The geographic diversity of the putative class members contributes to the lack of predominance in another way, by affecting the statute of limitations applicable to each class member's claim. See Wells Fargo Class Cert. R&R at 29-30. "Although the existence of a meritorious defense does not necessarily defeat certification, affirmative defenses may be considered as a factor in the class certification calculus." Weiss v. La Suisse, Societe D'Assurances Sur La Vie, 226 F.R.D. 446, 454 (S.D.N.Y. 2005). The fact that a substantial number of class members' claims are time barred counsels against finding that common issues predominate. McLaughlin v. Am. Tobacco Co., 522 F.3d 215, 233 (2d Cir. 2008). To determine the statute of limitations for each claim, the Court must apply New York's borrowing statute, C.P.L.R. § 202, which provides in relevant part that "[a]n action based upon a cause of action accruing without the state cannot be commenced after the expiration of the time limited by the laws of either the state or the place without the state where the cause of action accrued[.]" The statute requires "courts to `borrow' the Statute of Limitations of a foreign jurisdiction where a nonresident's cause of action accrued, if that limitations period is shorter than New York's." Glob. Fin. Corp. v. Triarc Corp., 93 N.Y.2d 525, 526 (N.Y. 1999). Under § 202, "a cause of action accrues at the time and in the place of the injury." Id. at 529. "When an alleged injury is purely economic, the place of injury usually is where the plaintiff resides and sustains the economic impact of the loss." Id. Moreover, for assigned claims, the cause of action accrues where the assignor's claim accrued. Portfolio Recovery Assocs., LLC v. King, 14 N.Y.3d 410, 416 (N.Y. 2010). Thus, to ascertain whether any given class member's claim is timely, the Court would have to determine the holder of the certificate at the time the claim accrued, that certificateholder's residency, and the statute of limitations in the applicable jurisdiction.
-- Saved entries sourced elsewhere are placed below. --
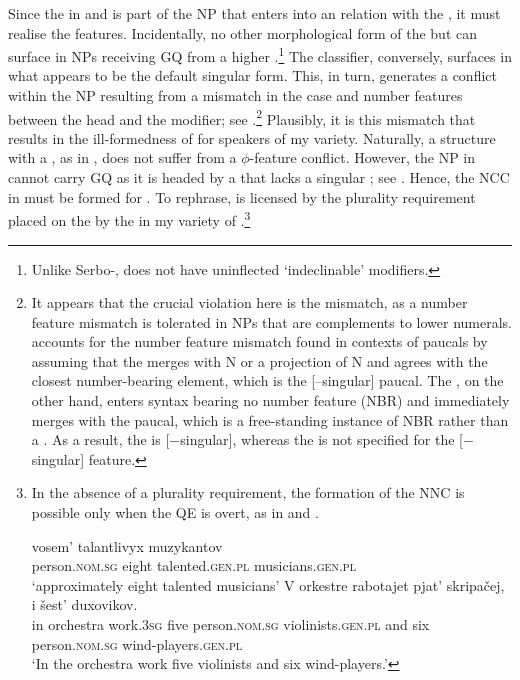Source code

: \documentclass[output=paper,modfonts,newtxmath,hidelinks]{langscibook}
\begin{document}
\noindent Since the  in  and  is part of the NP that enters into an  relation with the , it must realise the   features. Incidentally, no other morphological form of the  but   can surface in NPs receiving GQ from a higher .\footnote{\label{18:fn15} Unlike Serbo-,  does not have uninflected ‘indeclinable’ modifiers.} The classifier, conversely, surfaces in what appears to be the default  singular form. This, in turn, generates a conflict within the NP resulting from a mismatch in the case and number features between the head and the modifier; see .\footnote{\label{18:fn16} It appears that the crucial violation here is the  mismatch, as a number feature mismatch is tolerated in  NPs that are complements to lower numerals. \citet{Pesetsky2013} accounts for the number feature mismatch found in contexts of paucals by assuming that the  merges with N or a projection of N and agrees with the closest number-bearing element, which is the [–singular] paucal. The , on the other hand, enters syntax bearing no number feature (NBR) and immediately merges with the paucal, which is a free-standing instance of NBR rather than a . As a result, the  is [$-$singular], whereas the  is not specified for the [$-$singular] feature.} Plausibly, it is this mismatch that results in the ill-formedness of  for speakers of my variety. Naturally, a structure with a  , as in , does not suffer from a ${\phi}${}-feature conflict. However, the NP in  cannot carry GQ as it is headed by a  that lacks a singular ; see . Hence, the NCC in  must be formed for . To rephrase,  is licensed by the plurality requirement placed on the  by the  in my variety of .\footnote{\label{18:fn17}In the absence of a plurality requirement, the formation of the NNC is possible only when the QE is overt, as in  and .   

\ea \label{18:fn17i}
\gll {}      vosem’  talantlivyx  muzykantov \\  
	 person.\textsc{nom.sg} eight  talented.\textsc{gen.pl}  musicians.\textsc{gen.pl} \\
\glt `approximately eight talented musicians'  
\z
\ea\label{18:fn17ii}
\gll V orkestre rabotajet pjat’  skripačej, i šest’  duxovikov. \\
	 in orchestra work.\textsc{3sg} five person.\textsc{nom.sg} violinists.\textsc{gen.pl} and six person.\textsc{nom.sg} wind-players.\textsc{gen.pl} \\
\glt `In the orchestra work five violinists and six wind-players.'
\zlast
}
\end{document}
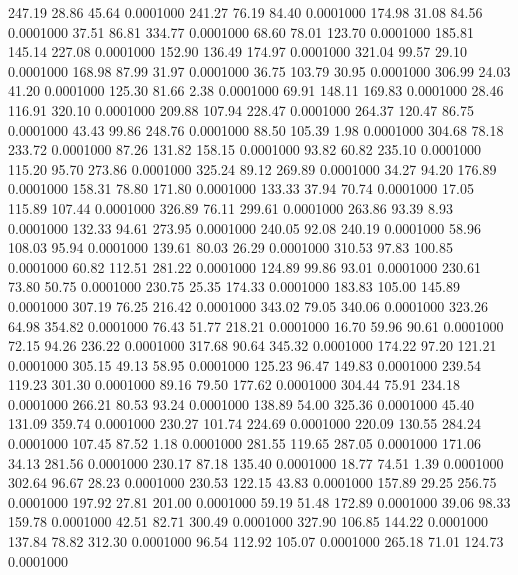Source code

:  247.19   28.86   45.64   0.0001000
 241.27   76.19   84.40   0.0001000
 174.98   31.08   84.56   0.0001000
  37.51   86.81  334.77   0.0001000
  68.60   78.01  123.70   0.0001000
 185.81  145.14  227.08   0.0001000
 152.90  136.49  174.97   0.0001000
 321.04   99.57   29.10   0.0001000
 168.98   87.99   31.97   0.0001000
  36.75  103.79   30.95   0.0001000
 306.99   24.03   41.20   0.0001000
 125.30   81.66    2.38   0.0001000
  69.91  148.11  169.83   0.0001000
  28.46  116.91  320.10   0.0001000
 209.88  107.94  228.47   0.0001000
 264.37  120.47   86.75   0.0001000
  43.43   99.86  248.76   0.0001000
  88.50  105.39    1.98   0.0001000
 304.68   78.18  233.72   0.0001000
  87.26  131.82  158.15   0.0001000
  93.82   60.82  235.10   0.0001000
 115.20   95.70  273.86   0.0001000
 325.24   89.12  269.89   0.0001000
  34.27   94.20  176.89   0.0001000
 158.31   78.80  171.80   0.0001000
 133.33   37.94   70.74   0.0001000
  17.05  115.89  107.44   0.0001000
 326.89   76.11  299.61   0.0001000
 263.86   93.39    8.93   0.0001000
 132.33   94.61  273.95   0.0001000
 240.05   92.08  240.19   0.0001000
  58.96  108.03   95.94   0.0001000
 139.61   80.03   26.29   0.0001000
 310.53   97.83  100.85   0.0001000
  60.82  112.51  281.22   0.0001000
 124.89   99.86   93.01   0.0001000
 230.61   73.80   50.75   0.0001000
 230.75   25.35  174.33   0.0001000
 183.83  105.00  145.89   0.0001000
 307.19   76.25  216.42   0.0001000
 343.02   79.05  340.06   0.0001000
 323.26   64.98  354.82   0.0001000
  76.43   51.77  218.21   0.0001000
  16.70   59.96   90.61   0.0001000
  72.15   94.26  236.22   0.0001000
 317.68   90.64  345.32   0.0001000
 174.22   97.20  121.21   0.0001000
 305.15   49.13   58.95   0.0001000
 125.23   96.47  149.83   0.0001000
 239.54  119.23  301.30   0.0001000
  89.16   79.50  177.62   0.0001000
 304.44   75.91  234.18   0.0001000
 266.21   80.53   93.24   0.0001000
 138.89   54.00  325.36   0.0001000
  45.40  131.09  359.74   0.0001000
 230.27  101.74  224.69   0.0001000
 220.09  130.55  284.24   0.0001000
 107.45   87.52    1.18   0.0001000
 281.55  119.65  287.05   0.0001000
 171.06   34.13  281.56   0.0001000
 230.17   87.18  135.40   0.0001000
  18.77   74.51    1.39   0.0001000
 302.64   96.67   28.23   0.0001000
 230.53  122.15   43.83   0.0001000
 157.89   29.25  256.75   0.0001000
 197.92   27.81  201.00   0.0001000
  59.19   51.48  172.89   0.0001000
  39.06   98.33  159.78   0.0001000
  42.51   82.71  300.49   0.0001000
 327.90  106.85  144.22   0.0001000
 137.84   78.82  312.30   0.0001000
  96.54  112.92  105.07   0.0001000
 265.18   71.01  124.73   0.0001000
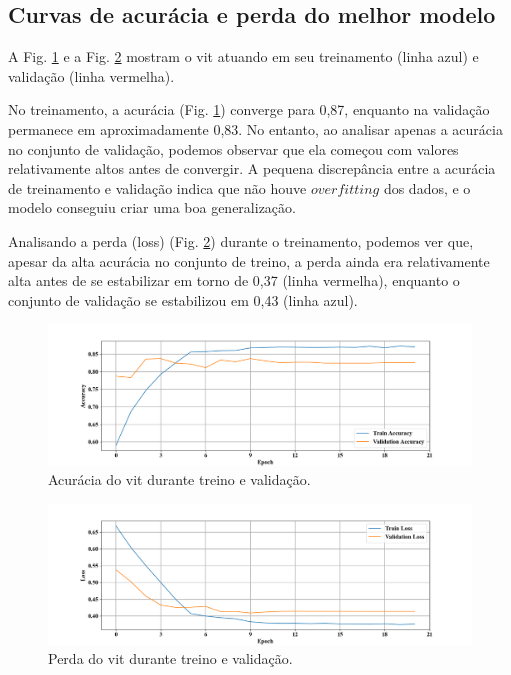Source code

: \subsection{Curvas de acurácia e perda do melhor modelo}
A Fig. \ref{fig:acc} e a Fig. \ref{fig:loss} mostram o \acrshort{vit} atuando em seu treinamento (linha azul) e validação (linha vermelha).

No treinamento, a acurácia (Fig. \ref{fig:acc}) converge para 0,87, enquanto na validação permanece em aproximadamente 0,83. No entanto, ao analisar apenas a acurácia no conjunto de validação, podemos observar que ela começou com valores relativamente altos antes de convergir. A pequena discrepância entre a acurácia de treinamento e validação indica que não houve $overfitting$ dos dados, e o modelo conseguiu criar uma boa generalização.

Analisando a perda (loss) (Fig. \ref{fig:loss}) durante o treinamento, podemos ver que, apesar da alta acurácia no conjunto de treino, a perda ainda era relativamente alta antes de se estabilizar em torno de 0,37 (linha vermelha), enquanto o conjunto de validação se estabilizou em 0,43 (linha azul).

\begin{figure}[tb]
\centerline{\includegraphics[width=1\linewidth]{images/resultados/sgd_accuracy.png}}
\caption{Acurácia do \acrshort{vit} durante treino e validação.}
\label{fig:acc}
\end{figure}

\begin{figure}[tb]
\centerline{\includegraphics[width=1\linewidth]{images/resultados/sgd_loss.png}}
\caption{Perda do \acrshort{vit} durante treino e validação.}
\label{fig:loss}
\end{figure}

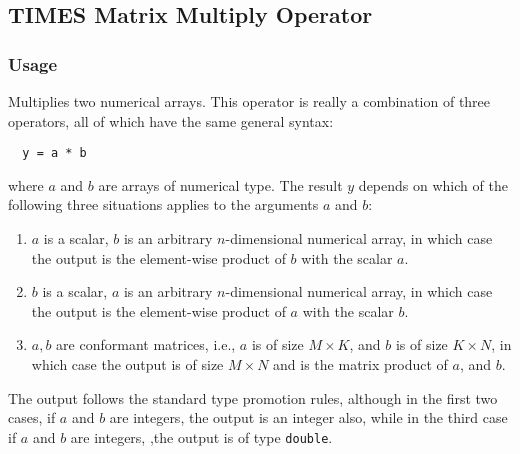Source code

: %
%
%
\subsection{TIMES Matrix Multiply Operator}
\subsubsection{Usage}
Multiplies two numerical arrays.  This operator is really a combination
of three operators, all of which have the same general syntax:
\begin{verbatim}
  y = a * b
\end{verbatim}
where $a$ and $b$ are arrays of numerical type.  The result $y$ depends
on which of the following three situations applies to the arguments
$a$ and $b$:
\begin{enumerate}
  \item $a$ is a scalar, $b$ is an arbitrary $n$-dimensional numerical array, in which case the output is the element-wise product of $b$ with the scalar $a$.
  \item $b$ is a scalar, $a$ is an arbitrary $n$-dimensional numerical array, in which case the output is the element-wise product of $a$ with the scalar $b$.
  \item $a,b$ are conformant matrices, i.e., $a$ is of size $M \times K$, and $b$ is of size $K \times N$, in which case the output is of size $M \times N$ and is the matrix product of $a$, and $b$.
\end{enumerate}
The output follows the standard type promotion rules, although in the first two cases, if $a$ and $b$ are integers, the output is an integer also, while in the third case if $a$ and $b$ are integers, ,the output is of type \verb|double|.
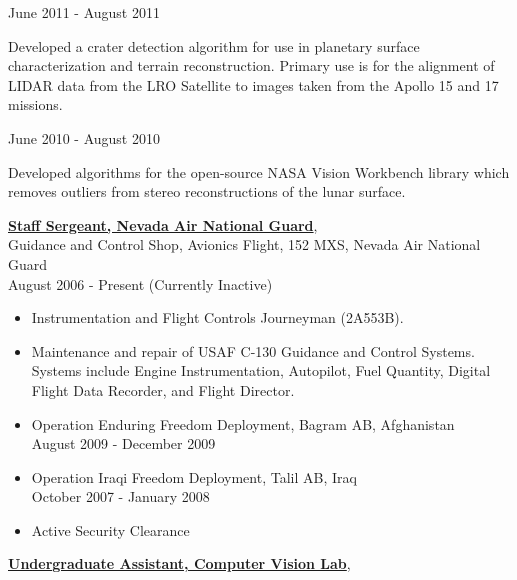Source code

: \documentclass[10pt]{article}
\newenvironment{outerlist}[1][\enskip\textbullet]%
        {\begin{itemize}[#1]}{\end{itemize}%
         \vspace{-.6\baselineskip}}
\newenvironment{innerlist}[1][\enskip\textbullet]%
        {\begin{compactitem}[#1]}{\end{compactitem}}
\begin{document}
      \begin{outerlist}
      \item June 2011 - August 2011
         \begin{innerlist}
         \item[] Developed a crater detection algorithm for use in planetary
               surface characterization and terrain reconstruction. Primary use
               is for the alignment of LIDAR data from the LRO Satellite
               to images taken from the Apollo 15 and 17 missions.
         \end{innerlist}
      
      \item June 2010 - August 2010
      \begin{innerlist}
      \item[] Developed algorithms for the open-source NASA Vision Workbench library
            which removes outliers from stereo reconstructions of the lunar surface.\\
      \end{innerlist}
      \end{outerlist}
\href{http://www.nv.ngb.army.mil/air/index.cfm}
     {\textbf{Staff Sergeant, Nevada Air National Guard}},\\
     Guidance and Control Shop, Avionics Flight, 152 MXS, Nevada Air National Guard\\
     August 2006 - Present (Currently Inactive)
     \begin{outerlist}
     \item Instrumentation and Flight Controls Journeyman (2A553B).
     \item Maintenance and repair of USAF C-130 Guidance and Control Systems. Systems
           include Engine Instrumentation, Autopilot, Fuel Quantity,
           Digital Flight Data Recorder, and Flight Director.
     \item Operation Enduring Freedom Deployment, Bagram AB, Afghanistan\\     
           August 2009 - December 2009
     \item Operation Iraqi Freedom Deployment, Talil AB, Iraq\\               
           October 2007 - January 2008
     \item Active Security Clearance\\
     \end{outerlist}
\href{http://www.cse.unr.edu/CVL/}
     {\textbf{Undergraduate Assistant, Computer Vision Lab}},\\
\end{document}
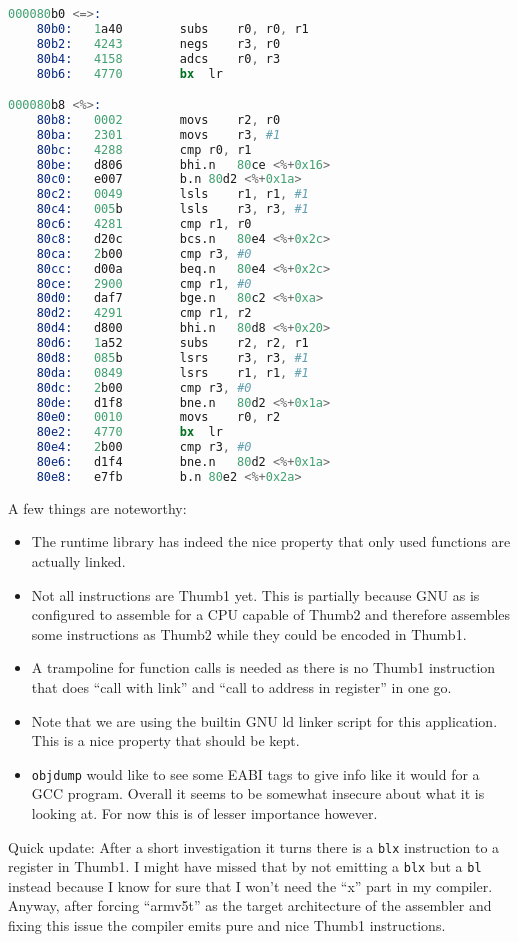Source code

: \documentclass[12pt, article]{article}
\begin{document}
\begin{lstlisting}[language=Assembler, basicstyle=\footnotesize]
000080b0 <=>:
    80b0:	1a40      	subs	r0, r0, r1
    80b2:	4243      	negs	r3, r0
    80b4:	4158      	adcs	r0, r3
    80b6:	4770      	bx	lr

000080b8 <%>:
    80b8:	0002      	movs	r2, r0
    80ba:	2301      	movs	r3, #1
    80bc:	4288      	cmp	r0, r1
    80be:	d806      	bhi.n	80ce <%+0x16>
    80c0:	e007      	b.n	80d2 <%+0x1a>
    80c2:	0049      	lsls	r1, r1, #1
    80c4:	005b      	lsls	r3, r3, #1
    80c6:	4281      	cmp	r1, r0
    80c8:	d20c      	bcs.n	80e4 <%+0x2c>
    80ca:	2b00      	cmp	r3, #0
    80cc:	d00a      	beq.n	80e4 <%+0x2c>
    80ce:	2900      	cmp	r1, #0
    80d0:	daf7      	bge.n	80c2 <%+0xa>
    80d2:	4291      	cmp	r1, r2
    80d4:	d800      	bhi.n	80d8 <%+0x20>
    80d6:	1a52      	subs	r2, r2, r1
    80d8:	085b      	lsrs	r3, r3, #1
    80da:	0849      	lsrs	r1, r1, #1
    80dc:	2b00      	cmp	r3, #0
    80de:	d1f8      	bne.n	80d2 <%+0x1a>
    80e0:	0010      	movs	r0, r2
    80e2:	4770      	bx	lr
    80e4:	2b00      	cmp	r3, #0
    80e6:	d1f4      	bne.n	80d2 <%+0x1a>
    80e8:	e7fb      	b.n	80e2 <%+0x2a>
\end{lstlisting}

A few things are noteworthy:
\begin{itemize}
\item The runtime library has indeed the nice property that only used
  functions are actually linked.
\item Not all instructions are Thumb1 yet. This is partially because
  GNU as is configured to assemble for a CPU capable of Thumb2 and
  therefore assembles some instructions as Thumb2 while they could be
  encoded in Thumb1.
\item A trampoline for function calls is needed as there is no Thumb1
  instruction that does ``call with link'' and ``call to address in
  register'' in one go.
\item Note that we are using the builtin GNU ld linker script for this
  application.
  This is a nice property that should be kept.
\item \texttt{objdump} would like to see some EABI tags to give info
  like it would for a GCC program.
  Overall it seems to be somewhat insecure about what it is looking
  at.
  For now this is of lesser importance however.
\end{itemize}

\hline

Quick update: After a short investigation it turns there is a
\texttt{blx} instruction to a register in Thumb1.
I might have missed that by not emitting a \texttt{blx} but a
\texttt{bl} instead because I know for sure that I won't need the
``x'' part in my compiler.
Anyway, after forcing ``armv5t'' as the target architecture of the
assembler and fixing this issue the compiler emits pure and nice
Thumb1 instructions.
\end{document}
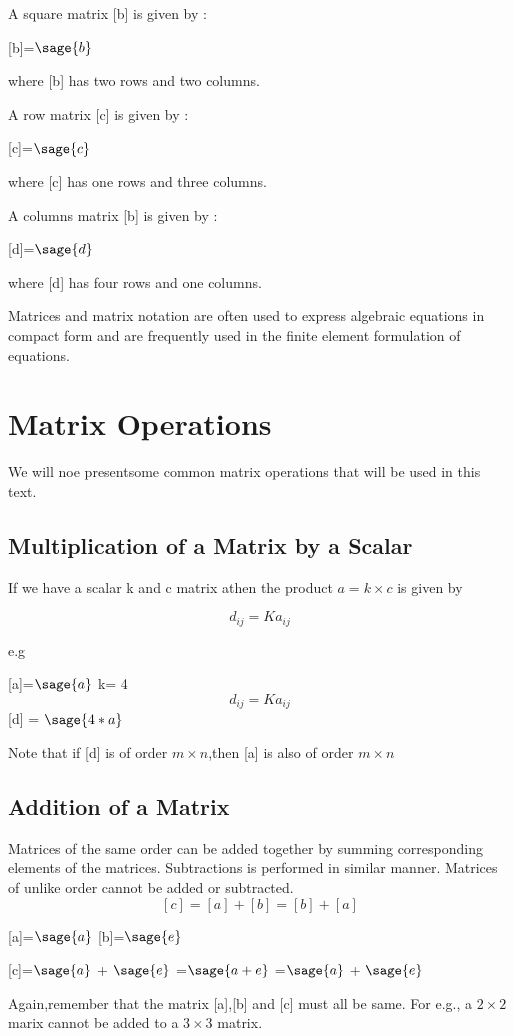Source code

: \documentclass[12pt]{report}
\begin{document}
A square matrix [b] is given by :
\begin{center}
[b]=$\sage{b}$
\end{center}

where [b] has two rows and two columns.

A row matrix [c] is given by :
\begin{center}
[c]=$\sage{c}$
\end{center}

where [c] has one rows and three columns.

A columns matrix [b] is given by :
\begin{center}
[d]=$\sage{d}$
\end{center}

where [d] has four rows and one columns.

Matrices and matrix notation are often used to express algebraic equations in compact form and are frequently used in the finite element formulation of equations.
\section{Matrix Operations}
We will noe presentsome common matrix operations that will be used in this text.
\subsection{Multiplication of a Matrix by a Scalar}
If we have a scalar k and c matrix athen the product $a = k \times c $ is given by
\begin{center}
\[d_{{ij}} = Ka_{{ij}}\]
\end{center}
e.g
\begin{center}
[a]=$\sage{a}$
k= 4\\
\[d_{{ij}} = Ka_{{ij}}\]
[d] = $\sage{4*a}$
\end{center}
Note that if [d] is of order $ m \times n $,then [a] is also of order $ m \times n $
\subsection{Addition of a Matrix}
Matrices of the same order can be added together by summing corresponding elements of the matrices. Subtractions is performed in similar manner. Matrices of unlike order cannot be added or subtracted.
\[ [c]=[a]+[b]= [b]+[a] \]
\begin{center}

[a]=$\sage{a}$
[b]=$\sage{e}$


[c]=$\sage{a}$ + $\sage{e}$
=$\sage{a+e}$
=$\sage{a}$ + $\sage{e}$
\end{center}
Again,remember that the matrix [a],[b] and [c] must all be same. For e.g., a $ 2 \times 2 $ marix cannot be added to a $ 3 \times 3 $ matrix.
\end{document}
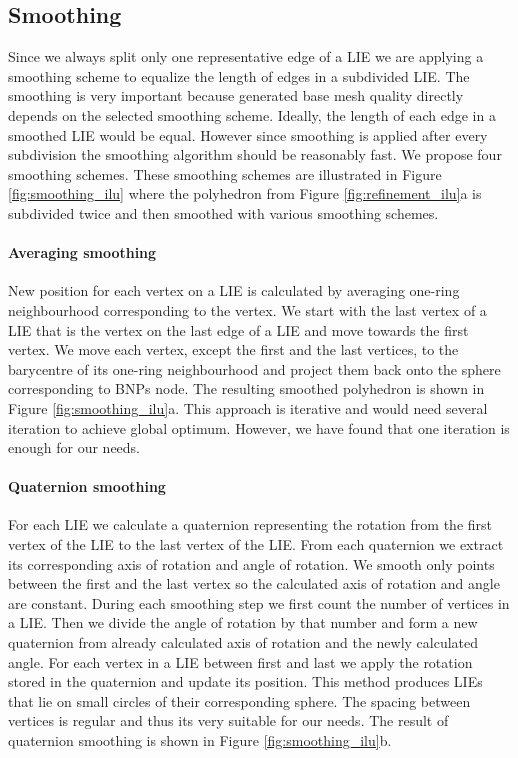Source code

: \subsection{Smoothing}
Since we always split only one representative edge of a LIE we are applying a smoothing scheme to equalize the length of edges in a subdivided LIE. The smoothing is very important because generated base mesh quality directly depends on the selected smoothing scheme. Ideally, the length of each edge in a smoothed LIE would be equal. However since smoothing is applied after every subdivision the smoothing algorithm should be reasonably fast. We propose four smoothing schemes. These smoothing schemes are illustrated in Figure \ref{fig:smoothing_ilu} where the polyhedron from Figure \ref{fig:refinement_ilu}a is subdivided twice and then smoothed with various smoothing schemes.

\paragraph{Averaging smoothing}
New position for each vertex on a LIE is calculated by averaging one-ring neighbourhood corresponding to the vertex. We start with the last vertex of a LIE that is the vertex on the last edge of a LIE and move towards the first vertex. We move each vertex, except the first and the last vertices, to the barycentre of its one-ring neighbourhood and project them back onto the sphere corresponding to BNPs node. The resulting smoothed polyhedron is shown in Figure \ref{fig:smoothing_ilu}a. This approach is iterative and would need several iteration to achieve global optimum. However, we have found that one iteration is enough for our needs.

\paragraph{Quaternion smoothing}
For each LIE we calculate a quaternion representing the rotation from the first vertex of the LIE to the last vertex of the LIE. From each quaternion we extract its corresponding axis of rotation and angle of rotation. We smooth only points between the first and the last vertex so the calculated axis of rotation and angle are constant. During each smoothing step we first count the number of vertices in a LIE. Then we divide the angle of rotation by that number and form a new quaternion from already calculated axis of rotation and the newly calculated angle. For each vertex in a LIE between first and last we apply the rotation stored in the quaternion and update its position. This method produces LIEs that lie on small circles of their corresponding sphere. The spacing between vertices is regular and thus its very suitable for our needs. The result of quaternion smoothing is shown in Figure \ref{fig:smoothing_ilu}b.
Nor could New York choice-of-law provisions override the application of § 202. "Choice of law provisions typically apply to only substantive issues . . . and statutes of limitations are considered procedural because they are deemed as pertaining to the remedy rather than the right." Id. (citations and internal quotation marks omitted).
For the reasons set forth above, the Royal Park and BlackRock Plaintiffs' motion to certify a class in this action, appoint these Plaintiffs as class representative and appoint their counsel as class counsel is DENIED.
The Clerk of Court is respectfully directed to close the motions at 14 Civ. 8175, Docket No. 335, and 14 Civ. 9366, Docket No. 385.